While the swirling and disjointed political rhetoric of Washington continues to spin out of control, more than a few folks are beginning to ask if we really want to start our third war in the Middle East—and if so, to what end.
But those who think America should act to defend the out-gunned citizenry in Libya might want to ask themselves a simple question. Namely, what's the difference between these people seeking to overthrow their sitting regime and the people in Afghanistan who seek to overthrow the despised American-backed government there? While it's morally convenient for us to condemn the use of Gadhafi's air power against the civilians in Libya, how do we justify using U.S. air power against the civilians in Afghanistan, Iraq and Pakistan on a daily basis?
It can't have escaped the attention of those who wield the Big Stick in the nation's capital that, in the last week alone, U.S. rockets launched from U.S. forces in the air space of foreign nations have slaughtered six children in Pakistan and five in Afghanistan. Add this to the list of thousands of other civilian deaths that we casually brush off as "collateral damage."
One could easily argue that we are continuing George Bush's "Global War on Terror." But hey, Gadhafi has just usurped that same stupid vernacular to dub those who are rebelling against his government as "terrorists." Gadhafi uses our own words, imitates our own tactics, and then, oblivious to our own hypocrisy, we self-righteously condemn him for doing so.

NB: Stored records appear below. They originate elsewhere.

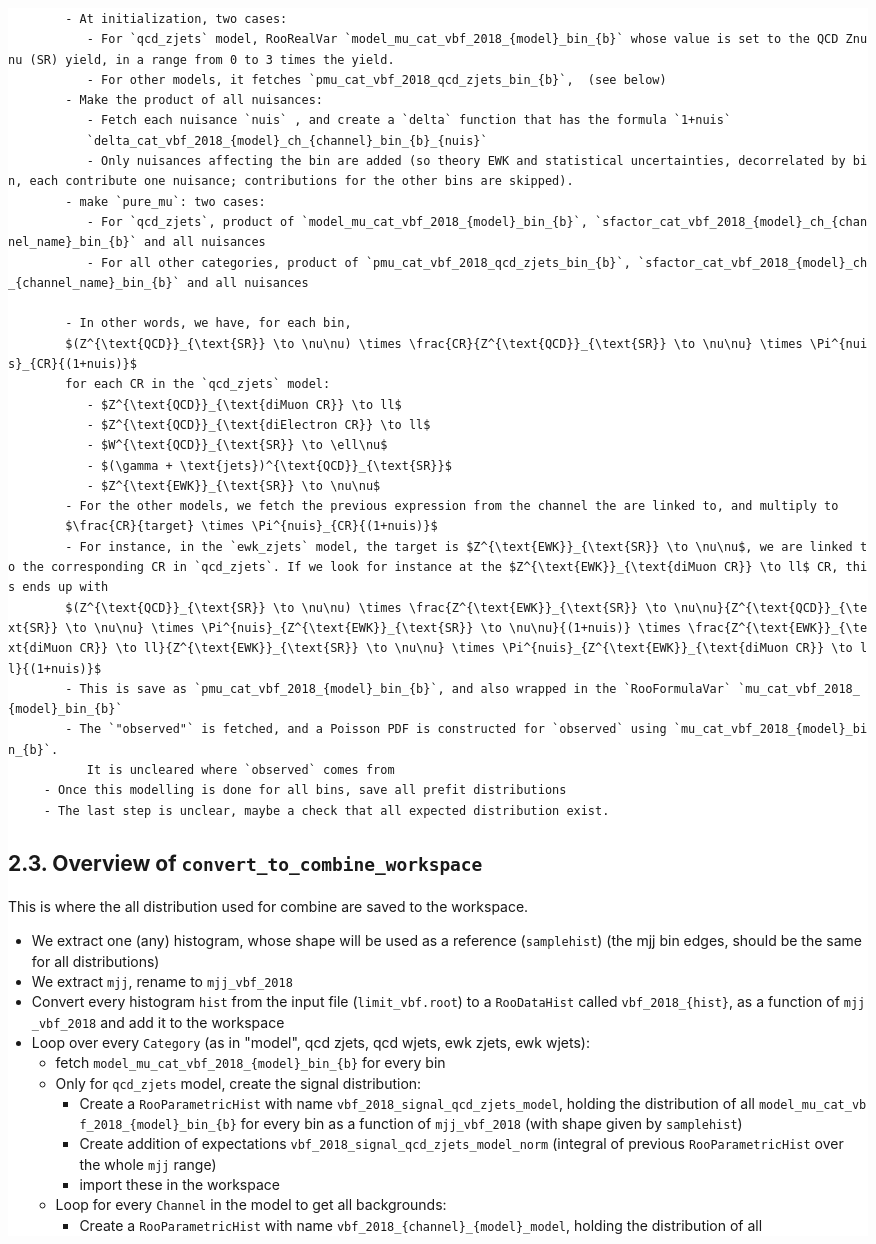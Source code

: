             - At initialization, two cases:
               - For `qcd_zjets` model, RooRealVar `model_mu_cat_vbf_2018_{model}_bin_{b}` whose value is set to the QCD Znunu (SR) yield, in a range from 0 to 3 times the yield.
               - For other models, it fetches `pmu_cat_vbf_2018_qcd_zjets_bin_{b}`,  (see below)
            - Make the product of all nuisances:
               - Fetch each nuisance `nuis` , and create a `delta` function that has the formula `1+nuis`
               `delta_cat_vbf_2018_{model}_ch_{channel}_bin_{b}_{nuis}`
               - Only nuisances affecting the bin are added (so theory EWK and statistical uncertainties, decorrelated by bin, each contribute one nuisance; contributions for the other bins are skipped).
            - make `pure_mu`: two cases:
               - For `qcd_zjets`, product of `model_mu_cat_vbf_2018_{model}_bin_{b}`, `sfactor_cat_vbf_2018_{model}_ch_{channel_name}_bin_{b}` and all nuisances
               - For all other categories, product of `pmu_cat_vbf_2018_qcd_zjets_bin_{b}`, `sfactor_cat_vbf_2018_{model}_ch_{channel_name}_bin_{b}` and all nuisances

            - In other words, we have, for each bin, 
            $(Z^{\text{QCD}}_{\text{SR}} \to \nu\nu) \times \frac{CR}{Z^{\text{QCD}}_{\text{SR}} \to \nu\nu} \times \Pi^{nuis}_{CR}{(1+nuis)}$ 
            for each CR in the `qcd_zjets` model:
               - $Z^{\text{QCD}}_{\text{diMuon CR}} \to ll$
               - $Z^{\text{QCD}}_{\text{diElectron CR}} \to ll$
               - $W^{\text{QCD}}_{\text{SR}} \to \ell\nu$
               - $(\gamma + \text{jets})^{\text{QCD}}_{\text{SR}}$
               - $Z^{\text{EWK}}_{\text{SR}} \to \nu\nu$
            - For the other models, we fetch the previous expression from the channel the are linked to, and multiply to
            $\frac{CR}{target} \times \Pi^{nuis}_{CR}{(1+nuis)}$ 
            - For instance, in the `ewk_zjets` model, the target is $Z^{\text{EWK}}_{\text{SR}} \to \nu\nu$, we are linked to the corresponding CR in `qcd_zjets`. If we look for instance at the $Z^{\text{EWK}}_{\text{diMuon CR}} \to ll$ CR, this ends up with
            $(Z^{\text{QCD}}_{\text{SR}} \to \nu\nu) \times \frac{Z^{\text{EWK}}_{\text{SR}} \to \nu\nu}{Z^{\text{QCD}}_{\text{SR}} \to \nu\nu} \times \Pi^{nuis}_{Z^{\text{EWK}}_{\text{SR}} \to \nu\nu}{(1+nuis)} \times \frac{Z^{\text{EWK}}_{\text{diMuon CR}} \to ll}{Z^{\text{EWK}}_{\text{SR}} \to \nu\nu} \times \Pi^{nuis}_{Z^{\text{EWK}}_{\text{diMuon CR}} \to ll}{(1+nuis)}$ 
            - This is save as `pmu_cat_vbf_2018_{model}_bin_{b}`, and also wrapped in the `RooFormulaVar` `mu_cat_vbf_2018_{model}_bin_{b}`
            - The `"observed"` is fetched, and a Poisson PDF is constructed for `observed` using `mu_cat_vbf_2018_{model}_bin_{b}`.
               It is uncleared where `observed` comes from
         - Once this modelling is done for all bins, save all prefit distributions
         - The last step is unclear, maybe a check that all expected distribution exist.
## 2.3. Overview of `convert_to_combine_workspace`
This is where the all distribution used for combine are saved to the workspace.

   - We extract one (any) histogram, whose shape will be used as a reference (`samplehist`)
      (the mjj bin edges, should be the same for all distributions)
   - We extract `mjj`, rename to `mjj_vbf_2018`
   - Convert every histogram `hist` from the input file (`limit_vbf.root`) to a `RooDataHist` called `vbf_2018_{hist}`, as a function of `mjj_vbf_2018` and add it to the workspace
   - Loop over every `Category` (as in "model", qcd zjets, qcd wjets, ewk zjets, ewk wjets):
      - fetch `model_mu_cat_vbf_2018_{model}_bin_{b}` for every bin
      - Only for `qcd_zjets`  model, create the signal distribution:
         - Create a `RooParametricHist` with name `vbf_2018_signal_qcd_zjets_model`, holding the distribution of all
            `model_mu_cat_vbf_2018_{model}_bin_{b}` for every bin as a function of `mjj_vbf_2018` (with shape given by `samplehist`)
         - Create addition of expectations `vbf_2018_signal_qcd_zjets_model_norm` (integral of previous `RooParametricHist` over the whole `mjj` range)
         - import these in the workspace
      - Loop for every `Channel` in the model to get all backgrounds:
         - Create a `RooParametricHist` with name `vbf_2018_{channel}_{model}_model`, holding the distribution of all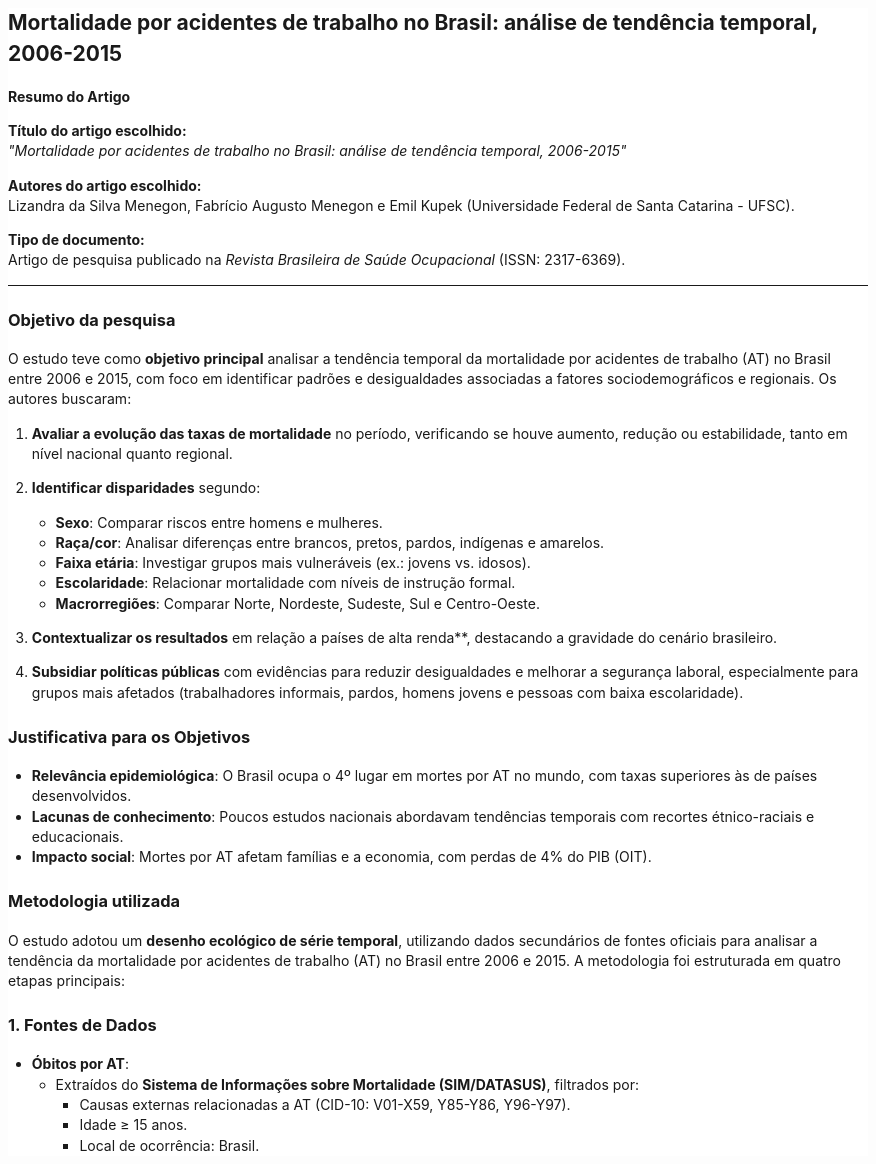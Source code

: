 ## **Mortalidade por acidentes de trabalho no Brasil: análise de tendência temporal, 2006-2015**

**Resumo do Artigo**  

**Título do artigo escolhido:**  
*"Mortalidade por acidentes de trabalho no Brasil: análise de tendência temporal, 2006-2015"*  

**Autores do artigo escolhido:**  
Lizandra da Silva Menegon, Fabrício Augusto Menegon e Emil Kupek (Universidade Federal de Santa Catarina - UFSC).  

**Tipo de documento:**  
Artigo de pesquisa publicado na *Revista Brasileira de Saúde Ocupacional* (ISSN: 2317-6369).  

---  

### **Objetivo da pesquisa**  
O estudo teve como **objetivo principal** analisar a tendência temporal da mortalidade por acidentes de trabalho (AT) no Brasil entre 2006 e 2015, com foco em identificar padrões e desigualdades associadas a fatores sociodemográficos e regionais. Os autores buscaram:

1. **Avaliar a evolução das taxas de mortalidade** no período, verificando se houve aumento, redução ou estabilidade, tanto em nível nacional quanto regional.

2. **Identificar disparidades** segundo:
    - **Sexo**: Comparar riscos entre homens e mulheres.
    - **Raça/cor**: Analisar diferenças entre brancos, pretos, pardos, indígenas e amarelos.
    - **Faixa etária**: Investigar grupos mais vulneráveis (ex.: jovens vs. idosos).
    - **Escolaridade**: Relacionar mortalidade com níveis de instrução formal.
    - **Macrorregiões**: Comparar Norte, Nordeste, Sudeste, Sul e Centro-Oeste.

3. **Contextualizar os resultados** em relação a países de alta renda**, destacando a gravidade do cenário brasileiro.

4. **Subsidiar políticas públicas** com evidências para reduzir desigualdades e melhorar a segurança laboral, especialmente para grupos mais afetados (trabalhadores informais, pardos, homens jovens e pessoas com baixa escolaridade).

### Justificativa para os Objetivos
- **Relevância epidemiológica**: O Brasil ocupa o 4º lugar em mortes por AT no mundo, com taxas superiores às de países desenvolvidos.
- **Lacunas de conhecimento**: Poucos estudos nacionais abordavam tendências temporais com recortes étnico-raciais e educacionais.
- **Impacto social**: Mortes por AT afetam famílias e a economia, com perdas de 4% do PIB (OIT).
### **Metodologia utilizada**  
O estudo adotou um **desenho ecológico de série temporal**, utilizando dados secundários de fontes oficiais para analisar a tendência da mortalidade por acidentes de trabalho (AT) no Brasil entre 2006 e 2015. A metodologia foi estruturada em quatro etapas principais:
### **1. Fontes de Dados**
- **Óbitos por AT**:
    - Extraídos do **Sistema de Informações sobre Mortalidade (SIM/DATASUS)**, filtrados por:
        - Causas externas relacionadas a AT (CID-10: V01-X59, Y85-Y86, Y96-Y97).
        - Idade ≥ 15 anos.
        - Local de ocorrência: Brasil.
            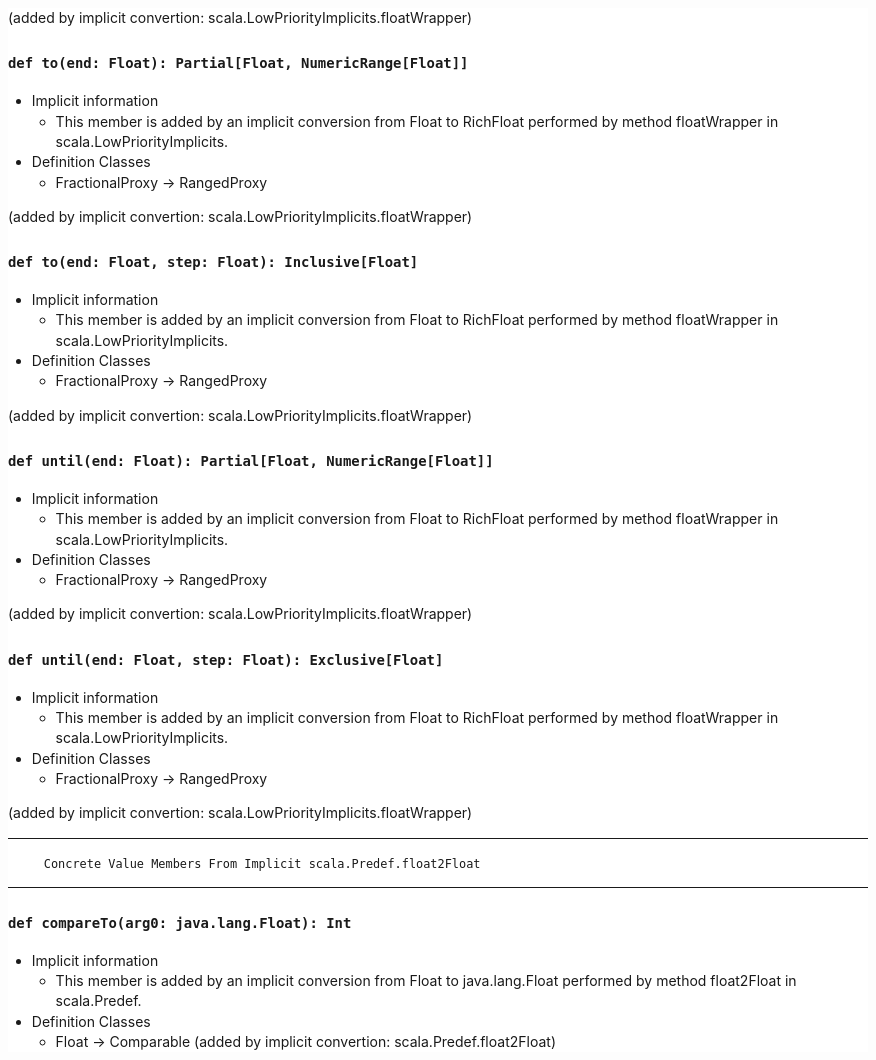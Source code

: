 (added by implicit convertion: scala.LowPriorityImplicits.floatWrapper)


### `def to(end: Float): Partial[Float, NumericRange[Float]]`                ###

* Implicit information
  * This member is added by an implicit conversion from Float to RichFloat
    performed by method floatWrapper in scala.LowPriorityImplicits.
* Definition Classes
  * FractionalProxy → RangedProxy

(added by implicit convertion: scala.LowPriorityImplicits.floatWrapper)


### `def to(end: Float, step: Float): Inclusive[Float]`                      ###

* Implicit information
  * This member is added by an implicit conversion from Float to RichFloat
    performed by method floatWrapper in scala.LowPriorityImplicits.
* Definition Classes
  * FractionalProxy → RangedProxy

(added by implicit convertion: scala.LowPriorityImplicits.floatWrapper)


### `def until(end: Float): Partial[Float, NumericRange[Float]]`             ###

* Implicit information
  * This member is added by an implicit conversion from Float to RichFloat
    performed by method floatWrapper in scala.LowPriorityImplicits.
* Definition Classes
  * FractionalProxy → RangedProxy

(added by implicit convertion: scala.LowPriorityImplicits.floatWrapper)


### `def until(end: Float, step: Float): Exclusive[Float]`                   ###

* Implicit information
  * This member is added by an implicit conversion from Float to RichFloat
    performed by method floatWrapper in scala.LowPriorityImplicits.
* Definition Classes
  * FractionalProxy → RangedProxy

(added by implicit convertion: scala.LowPriorityImplicits.floatWrapper)


--------------------------------------------------------------------------------
         Concrete Value Members From Implicit scala.Predef.float2Float
--------------------------------------------------------------------------------


### `def compareTo(arg0: java.lang.Float): Int`                              ###

* Implicit information
  * This member is added by an implicit conversion from Float to java.lang.Float
    performed by method float2Float in scala.Predef.
* Definition Classes
  * Float → Comparable
(added by implicit convertion: scala.Predef.float2Float)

In the meantime, our condemnation remains what you might call a tad unbalanced. What exactly did Saudi Arabia have to say about tolerating any citizen uprisings? They'd respond with overwhelming force to put them down. But in that particular case, we are silent as mice because Saudi Arabia—the home of the vast majority of those who flew the jets into the Pentagon and the World Trade Center Towers—is our oil daddy. As everyone knows, the last thing we'd want to do is endanger the oil that supplies our unceasing addiction over something as ephemeral as our commitment to humanitarian principles.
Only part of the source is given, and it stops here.